Often referred to as Benares,
is the oldest living city in the world. These few lines by Mark Twain say it all: "Benaras is older than history, older than tradition, older even than legend and looks twice as old as all of them put together".Benaras or Varanasi has the pride of being the one of the most famous Hand loom centers in the entire world. In fact it is among the few centers in the world that has painstakingly preserved the ancient tradition of hand weaving. The silk used for the saris was historically imported from Varanasi . Several first-millennium Buddhist texts mention Benaras fabrics, giving the indication that Benaras has been the center of fine textile weaving for at least two millennia. The earliest mention of the brocade and zari textiles of China Banaras is found in the 19th century. With the migration of silk weavers from Gujarat during the famine of 1603, it is likely that silk brocade weaving started in Banaras in the seventeenth century and developed in excellence during the 18th and 19th century. During the Mughal period, around 14th century, weaving of brocades with intricate designs using gold and silver threads became the specialty of Benaras.
Traditional designs of the brocade include jasmine (chameli), thousand emeralds (panna hazar), marigolds (gendabuti), betel nut leaves (paan buti), diagonal stripes (tircha) and the corner motif with a mango flower (konia). Originally the saris were embellished with threads made from real gold and silver for use by the royal family. In modern times, this has been replaced by gold- and silver-colored thread, making the saris affordable for the general population.
Making it affordable for the masses has also led to cheap imitations flooding the market, the power loom capturing the weaver's hand loom, rendering the rich traditional obsolete and endangered.
In a bare village work shed a man sits quietly working on a loom. Look closer and you notice that he is actually sitting in a pit dug into the earthen floor. Hari Ram is middle-aged, non-descript but his fingers weave magic as he works the traditional l pit-loom. A length of pink silk slowly emerges, shimmering with gold threads worked in elaborate mango motifs. He is weaving the traditional Benarasi saree for a bride to wear at her wedding. This silk is the stuff of dreams, of dowries, of rituals and sacred traditions. today thousands of Benaras weavers like Ram have little work and it fetches a pittance. Kumaoli village, where Ram lives, once had 70 looms. Today, there are four left. In dozens of villages around the holy city hand looms lie dismantled, broken, decaying. The women and men who worked the looms have now been forced into manual work to survive.

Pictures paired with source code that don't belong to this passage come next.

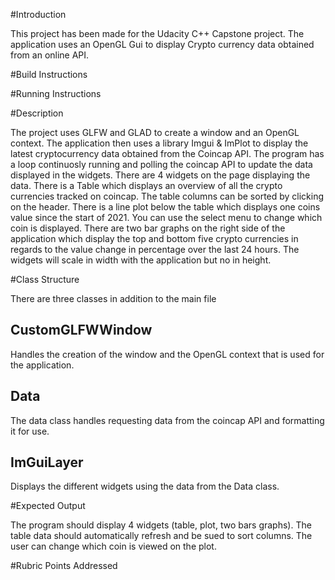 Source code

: #Introduction

This project has been made for the Udacity C++ Capstone project. The application uses an OpenGL Gui to display Crypto currency data obtained from an online API.

#Build Instructions

#Running Instructions

#Description

The project uses GLFW and GLAD to create a window and an OpenGL context. The application then uses a library Imgui & ImPlot to display the latest cryptocurrency data obtained from the Coincap API.
The program has a loop continuosly running and polling the coincap API to update the data displayed in the widgets. There are 4 widgets on the page displaying the data. There is a Table which displays an overview of all the crypto currencies tracked on coincap. The table columns can be sorted by clicking on the header. 
There is a line plot below the table which displays one coins value since the start of 2021. You can use the select menu to change which coin is displayed.
There are two bar graphs on the right side of the application which display the top and bottom five crypto currencies in regards to the value change in percentage over the last 24 hours.
The widgets will scale in width with the application but no in height.

#Class Structure

There are three classes in addition to the main file

## CustomGLFWWindow
Handles the creation of the window and the OpenGL context that is used for the application.
## Data
The data class handles requesting data from the coincap API and formatting it for use.
## ImGuiLayer
Displays the different widgets using the data from the Data class.

#Expected Output

The program should display 4 widgets (table, plot, two bars graphs). The table data should automatically refresh and be sued to sort columns. The user can change which coin is viewed on the plot.

#Rubric Points Addressed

How did things come to such a pass? A fatal combination of mechanisation, computerisation and globalisation has ruined the hand loom work of Benaras. Traditionally, people here wove only silk. Mulberry silk yarn was sourced from distant Karnataka and processed by weaver families in and around Benaras who used it to weave silk, brocade, tissue, crepe, organza and other fine materials on their hand looms. Traders from the city would come to the weaver families to buy their products. The weaver could command a decent price for his labour.
Then came the power loom. Many rich traders set up power looms and copied the traditional Benarasi designs. A power loom can churn out in one day a saree that may take a weaver 10 days to make on a hand loom. Power loom sarees are light weight and cheaper and most customers cannot tell the difference between power loom and hand loom fabric.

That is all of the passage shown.